[Stored data entries]

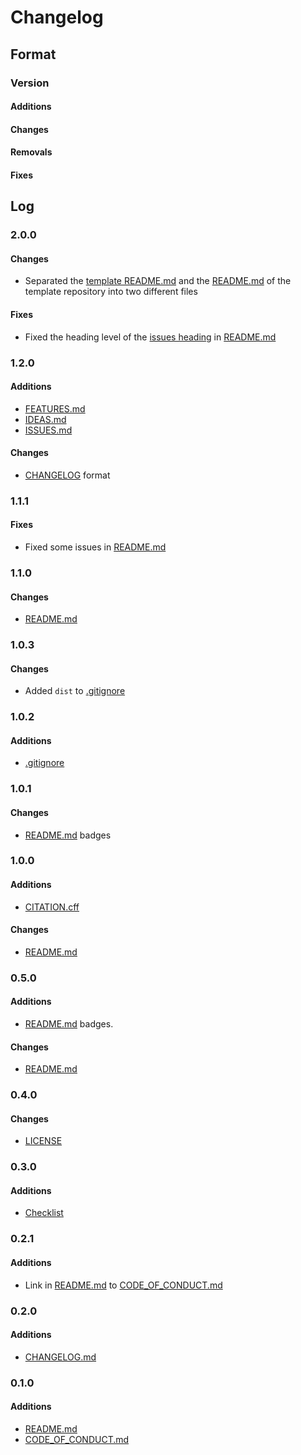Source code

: # Changelog

## Format

### Version

#### Additions

#### Changes

#### Removals

#### Fixes

## Log

### 2.0.0

#### Changes

- Separated the [template README.md](./README_TEMPLATE.md) and the [README.md](./README.md) of the template repository into two different files

#### Fixes

- Fixed the heading level of the [issues heading](./README.md#issues) in [README.md](./README.md)

### 1.2.0

#### Additions

- [FEATURES.md](./FEATURES.md)
- [IDEAS.md](./IDEAS.md)
- [ISSUES.md](./ISSUES.md)

#### Changes

- [CHANGELOG](./CHANGELOG.md) format

### 1.1.1

#### Fixes

- Fixed some issues in [README.md](./README.md)

### 1.1.0

#### Changes

- [README.md](./README.md)

### 1.0.3

#### Changes

- Added `dist` to [.gitignore](./.gitignore)

### 1.0.2

#### Additions

- [.gitignore](./.gitignore)

### 1.0.1

#### Changes

- [README.md](./README.md) badges

### 1.0.0

#### Additions

- [CITATION.cff](./CITATION.cff)

#### Changes

- [README.md](./README.md)

### 0.5.0

#### Additions

- [README.md](./README.md) badges.

#### Changes

- [README.md](./README.md)

### 0.4.0

#### Changes

- [LICENSE](./LICENSE)

### 0.3.0

#### Additions

- [Checklist](./README.md#checklist)

### 0.2.1

#### Additions

- Link in [README.md](./README.md) to [CODE_OF_CONDUCT.md](./CODE_OF_CONDUCT.md)

### 0.2.0

#### Additions

- [CHANGELOG.md](./CHANGELOG.md)

### 0.1.0

#### Additions

- [README.md](./README.md)
- [CODE_OF_CONDUCT.md](./CODE_OF_CONDUCT.md)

* AIM OF THE TASK:
What you give back should be the lines from the one with "- [Checklist](./README.md#checklist)" to the end of the data, copied exactly, both ends included.

* SOLUTION BELOW:
- [Checklist](./README.md#checklist)

### 0.2.1

#### Additions

- Link in [README.md](./README.md) to [CODE_OF_CONDUCT.md](./CODE_OF_CONDUCT.md)

### 0.2.0

#### Additions

- [CHANGELOG.md](./CHANGELOG.md)

### 0.1.0

#### Additions

- [README.md](./README.md)
- [CODE_OF_CONDUCT.md](./CODE_OF_CONDUCT.md)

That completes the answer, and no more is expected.